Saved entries
________________________

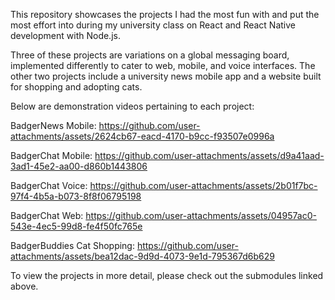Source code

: This repository showcases the projects I had the most fun with and put the most effort into during my university class on React and React Native development with Node.js.

Three of these projects are variations on a global messaging board, implemented differently to cater to web, mobile, and voice interfaces.
The other two projects include a university news mobile app and a website built for shopping and adopting cats.

Below are demonstration videos pertaining to each project:

BadgerNews Mobile:
https://github.com/user-attachments/assets/2624cb67-eacd-4170-b9cc-f93507e0996a

BadgerChat Mobile:
https://github.com/user-attachments/assets/d9a41aad-3ad1-45e2-aa00-d860b1443806

BadgerChat Voice:
https://github.com/user-attachments/assets/2b01f7bc-97f4-4b5a-b073-8f8f06795198

BadgerChat Web:
https://github.com/user-attachments/assets/04957ac0-543e-4ec5-99d8-fe4f50fc765e

BadgerBuddies Cat Shopping:
https://github.com/user-attachments/assets/bea12dac-9d9d-4073-9e1d-795367d6b629

To view the projects in more detail, please check out the submodules linked above.
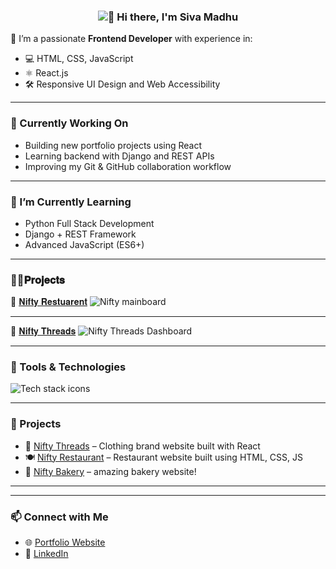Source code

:  <h3 align="center">
  <img src="https://readme-typing-svg.demolab.com/?lines=Hi+there,+I'm+Siva+Madhu!;Welcome+to+my+GitHub+profile!&center=true&width=500&height=45&color=FFD700&size=24" alt="👋 Hi there, I'm Siva Madhu" />
</h3>


🎯 I’m a passionate **Frontend Developer** with experience in:
- 💻 HTML, CSS, JavaScript
- ⚛️ React.js
- 🛠️ Responsive UI Design and Web Accessibility

---

### 🔭 Currently Working On
- Building new portfolio projects using React
- Learning backend with Django and REST APIs
- Improving my Git & GitHub collaboration workflow

---

### 🌱 I’m Currently Learning
- Python Full Stack Development
- Django + REST Framework
- Advanced JavaScript (ES6+)

---

  ### 👨‍💻𝐏𝐫𝐨𝐣𝐞𝐜𝐭𝐬
   🌮 [𝐍𝐢𝐟𝐭𝐲 𝐑𝐞𝐬𝐭𝐮𝐚𝐫𝐞𝐧𝐭](https://github.com/sivamadhu810/RESTUARENT-WEBSITE)
![Nifty mainboard](https://i.postimg.cc/d0j0tPfc/neftyrestuarent-jpg.png)

 ---
   👕 [𝐍𝐢𝐟𝐭𝐲 𝐓𝐡𝐫𝐞𝐚𝐝𝐬](https://github.com/sivamadhu810/NIFTY-THREADS-FSHION-WEBSITE)
![Nifty Threads Dashboard](https://i.postimg.cc/MTc1Fm5L/Screenshot-2025-02-10-174403.png)


---

### 🧰 Tools & Technologies
<img src="https://skillicons.dev/icons?i=html,css,js,react,github,git,vscode" alt="Tech stack icons" />

---

### 📌 Projects
- 📱 [Nifty Threads](https://github.com/sivamadhu810/NIFTY-THREADS-FSHION-WEBSITE) – Clothing brand website built with React
- 🍽️ [Nifty Restaurant](https://github.com/sivamadhu810/RESTUARENT-WEBSITE) – Restaurant website built using HTML, CSS, JS
- 🧰 [Nifty Bakery](https://github.com/sivamadhu810/NIFTY-CAKES-BAKERY-WEBSITE) – amazing bakery website!

---


---

### 📫 Connect with Me
- 🌐 [Portfolio Website](https://sivamadhu810.github.io/SIVA-MADHU-PORTFOLIO/)
- 💼 [LinkedIn](https://www.linkedin.com/in/sivamadhu810/)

________________________

Copy the records exactly as they appear, excluding images.

Source code

: This repository showcases the projects I had the most fun with and put the most effort into during my university class on React and React Native development with Node.js.

Three of these projects are variations on a global messaging board, implemented differently to cater to web, mobile, and voice interfaces.
The other two projects include a university news mobile app and a website built for shopping and adopting cats.

Below are demonstration videos pertaining to each project:

BadgerNews Mobile:
https://github.com/user-attachments/assets/2624cb67-eacd-4170-b9cc-f93507e0996a

BadgerChat Mobile:
https://github.com/user-attachments/assets/d9a41aad-3ad1-45e2-aa00-d860b1443806

BadgerChat Voice:
https://github.com/user-attachments/assets/2b01f7bc-97f4-4b5a-b073-8f8f06795198

BadgerChat Web:
https://github.com/user-attachments/assets/04957ac0-543e-4ec5-99d8-fe4f50fc765e

BadgerBuddies Cat Shopping:
https://github.com/user-attachments/assets/bea12dac-9d9d-4073-9e1d-795367d6b629

To view the projects in more detail, please check out the submodules linked above.
Source code

:  <h3 align="center">
  <img src="https://readme-typing-svg.demolab.com/?lines=Hi+there,+I'm+Siva+Madhu!;Welcome+to+my+GitHub+profile!&center=true&width=500&height=45&color=FFD700&size=24" alt="👋 Hi there, I'm Siva Madhu" />
</h3>


🎯 I’m a passionate **Frontend Developer** with experience in:
- 💻 HTML, CSS, JavaScript
- ⚛️ React.js
- 🛠️ Responsive UI Design and Web Accessibility

---

### 🔭 Currently Working On
- Building new portfolio projects using React
- Learning backend with Django and REST APIs
- Improving my Git & GitHub collaboration workflow

---

### 🌱 I’m Currently Learning
- Python Full Stack Development
- Django + REST Framework
- Advanced JavaScript (ES6+)

---

  ### 👨‍💻𝐏𝐫𝐨𝐣𝐞𝐜𝐭𝐬
   🌮 [𝐍𝐢𝐟𝐭𝐲 𝐑𝐞𝐬𝐭𝐮𝐚𝐫𝐞𝐧𝐭](https://github.com/sivamadhu810/RESTUARENT-WEBSITE)
![Nifty mainboard](https://i.postimg.cc/d0j0tPfc/neftyrestuarent-jpg.png)

 ---
   👕 [𝐍𝐢𝐟𝐭𝐲 𝐓𝐡𝐫𝐞𝐚𝐝𝐬](https://github.com/sivamadhu810/NIFTY-THREADS-FSHION-WEBSITE)
![Nifty Threads Dashboard](https://i.postimg.cc/MTc1Fm5L/Screenshot-2025-02-10-174403.png)


---

### 🧰 Tools & Technologies
<img src="https://skillicons.dev/icons?i=html,css,js,react,github,git,vscode" alt="Tech stack icons" />

---

### 📌 Projects
- 📱 [Nifty Threads](https://github.com/sivamadhu810/NIFTY-THREADS-FSHION-WEBSITE) – Clothing brand website built with React
- 🍽️ [Nifty Restaurant](https://github.com/sivamadhu810/RESTUARENT-WEBSITE) – Restaurant website built using HTML, CSS, JS
- 🧰 [Nifty Bakery](https://github.com/sivamadhu810/NIFTY-CAKES-BAKERY-WEBSITE) – amazing bakery website!

---


---

### 📫 Connect with Me
- 🌐 [Portfolio Website](https://sivamadhu810.github.io/SIVA-MADHU-PORTFOLIO/)
- 💼 [LinkedIn](https://www.linkedin.com/in/sivamadhu810/)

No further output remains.